> _Task goal_
Copy the data exactly, pictures aside.

> _Extracted entries_
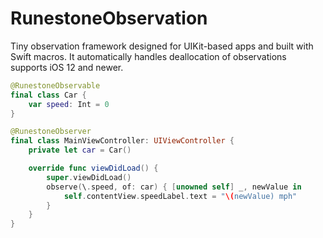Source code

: # RunestoneObservation

Tiny observation framework designed for UIKit-based apps and built with Swift macros. It automatically handles deallocation of observations supports iOS 12 and newer.

```swift
@RunestoneObservable
final class Car {
    var speed: Int = 0
}

@RunestoneObserver
final class MainViewController: UIViewController {
    private let car = Car()

    override func viewDidLoad() {
        super.viewDidLoad()
        observe(\.speed, of: car) { [unowned self] _, newValue in
            self.contentView.speedLabel.text = "\(newValue) mph"
        }
    }
}
```
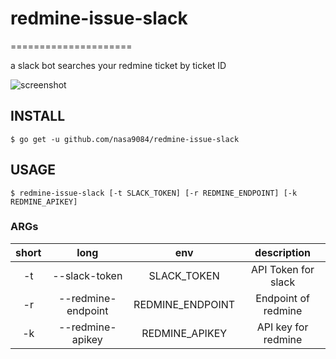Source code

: # redmine-issue-slack
=====================

a slack bot searches your redmine ticket by ticket ID

![screenshot](redmine-issue-slack-screenshot.png)

## INSTALL

``` shell
$ go get -u github.com/nasa9084/redmine-issue-slack
```

## USAGE

``` shell
$ redmine-issue-slack [-t SLACK_TOKEN] [-r REDMINE_ENDPOINT] [-k REDMINE_APIKEY]
```

### ARGs

| short | long               | env              | description         |
|:-----:|:------------------:|:----------------:|:-------------------:|
| -t    | --slack-token      | SLACK_TOKEN      | API Token for slack |
| -r    | --redmine-endpoint | REDMINE_ENDPOINT | Endpoint of redmine |
| -k    | --redmine-apikey   | REDMINE_APIKEY   | API key for redmine |
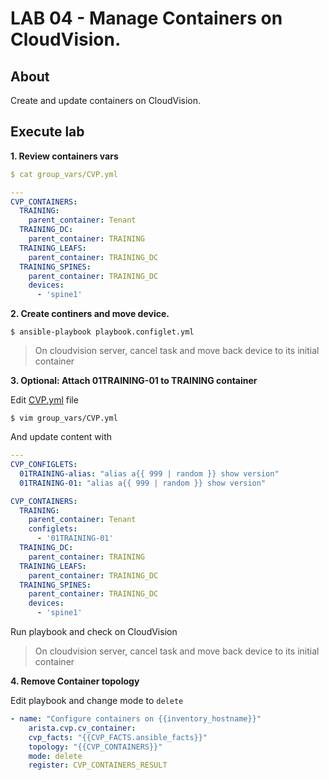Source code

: # LAB 04 - Manage Containers on CloudVision.

## About

Create and update containers on CloudVision.

## Execute lab

__1. Review containers vars__

```yaml
$ cat group_vars/CVP.yml

---
CVP_CONTAINERS:
  TRAINING:
    parent_container: Tenant
  TRAINING_DC:
    parent_container: TRAINING
  TRAINING_LEAFS:
    parent_container: TRAINING_DC
  TRAINING_SPINES:
    parent_container: TRAINING_DC
    devices:
      - 'spine1'
```

__2. Create continers and move device.__

```shell
$ ansible-playbook playbook.configlet.yml
```

> On cloudvision server, cancel task and move back device to its initial container

__3. Optional: Attach 01TRAINING-01 to TRAINING container__

Edit [CVP.yml](group_vars/CVP.yml) file

```
$ vim group_vars/CVP.yml
```

And update content with

```yaml
---
CVP_CONFIGLETS:
  01TRAINING-alias: "alias a{{ 999 | random }} show version"
  01TRAINING-01: "alias a{{ 999 | random }} show version"

CVP_CONTAINERS:
  TRAINING:
    parent_container: Tenant
    configlets:
      - '01TRAINING-01'
  TRAINING_DC:
    parent_container: TRAINING
  TRAINING_LEAFS:
    parent_container: TRAINING_DC
  TRAINING_SPINES:
    parent_container: TRAINING_DC
    devices:
      - 'spine1'
```

Run playbook and check on CloudVision

> On cloudvision server, cancel task and move back device to its initial container

__4. Remove Container topology__

Edit playbook and change mode to `delete`

```yaml
- name: "Configure containers on {{inventory_hostname}}"
    arista.cvp.cv_container:
    cvp_facts: "{{CVP_FACTS.ansible_facts}}"
    topology: "{{CVP_CONTAINERS}}"
    mode: delete
    register: CVP_CONTAINERS_RESULT
```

> _Expected output_
Source code

: # RunestoneObservation

Tiny observation framework designed for UIKit-based apps and built with Swift macros. It automatically handles deallocation of observations supports iOS 12 and newer.

```swift
@RunestoneObservable
final class Car {
    var speed: Int = 0
}

@RunestoneObserver
final class MainViewController: UIViewController {
    private let car = Car()

    override func viewDidLoad() {
        super.viewDidLoad()
        observe(\.speed, of: car) { [unowned self] _, newValue in
            self.contentView.speedLabel.text = "\(newValue) mph"
        }
    }
}
```
Source code

: # redmine-issue-slack
=====================

a slack bot searches your redmine ticket by ticket ID

![screenshot](redmine-issue-slack-screenshot.png)

## INSTALL

``` shell
$ go get -u github.com/nasa9084/redmine-issue-slack
```

## USAGE

``` shell
$ redmine-issue-slack [-t SLACK_TOKEN] [-r REDMINE_ENDPOINT] [-k REDMINE_APIKEY]
```

### ARGs

| short | long               | env              | description         |
|:-----:|:------------------:|:----------------:|:-------------------:|
| -t    | --slack-token      | SLACK_TOKEN      | API Token for slack |
| -r    | --redmine-endpoint | REDMINE_ENDPOINT | Endpoint of redmine |
| -k    | --redmine-apikey   | REDMINE_APIKEY   | API key for redmine |
Source code

: # LAB 04 - Manage Containers on CloudVision.

## About

Create and update containers on CloudVision.

## Execute lab

__1. Review containers vars__

```yaml
$ cat group_vars/CVP.yml

---
CVP_CONTAINERS:
  TRAINING:
    parent_container: Tenant
  TRAINING_DC:
    parent_container: TRAINING
  TRAINING_LEAFS:
    parent_container: TRAINING_DC
  TRAINING_SPINES:
    parent_container: TRAINING_DC
    devices:
      - 'spine1'
```

__2. Create continers and move device.__

```shell
$ ansible-playbook playbook.configlet.yml
```

> On cloudvision server, cancel task and move back device to its initial container

__3. Optional: Attach 01TRAINING-01 to TRAINING container__

Edit [CVP.yml](group_vars/CVP.yml) file

```
$ vim group_vars/CVP.yml
```

And update content with

```yaml
---
CVP_CONFIGLETS:
  01TRAINING-alias: "alias a{{ 999 | random }} show version"
  01TRAINING-01: "alias a{{ 999 | random }} show version"

CVP_CONTAINERS:
  TRAINING:
    parent_container: Tenant
    configlets:
      - '01TRAINING-01'
  TRAINING_DC:
    parent_container: TRAINING
  TRAINING_LEAFS:
    parent_container: TRAINING_DC
  TRAINING_SPINES:
    parent_container: TRAINING_DC
    devices:
      - 'spine1'
```

Run playbook and check on CloudVision

> On cloudvision server, cancel task and move back device to its initial container

__4. Remove Container topology__

Edit playbook and change mode to `delete`

```yaml
- name: "Configure containers on {{inventory_hostname}}"
    arista.cvp.cv_container:
    cvp_facts: "{{CVP_FACTS.ansible_facts}}"
    topology: "{{CVP_CONTAINERS}}"
    mode: delete
    register: CVP_CONTAINERS_RESULT
```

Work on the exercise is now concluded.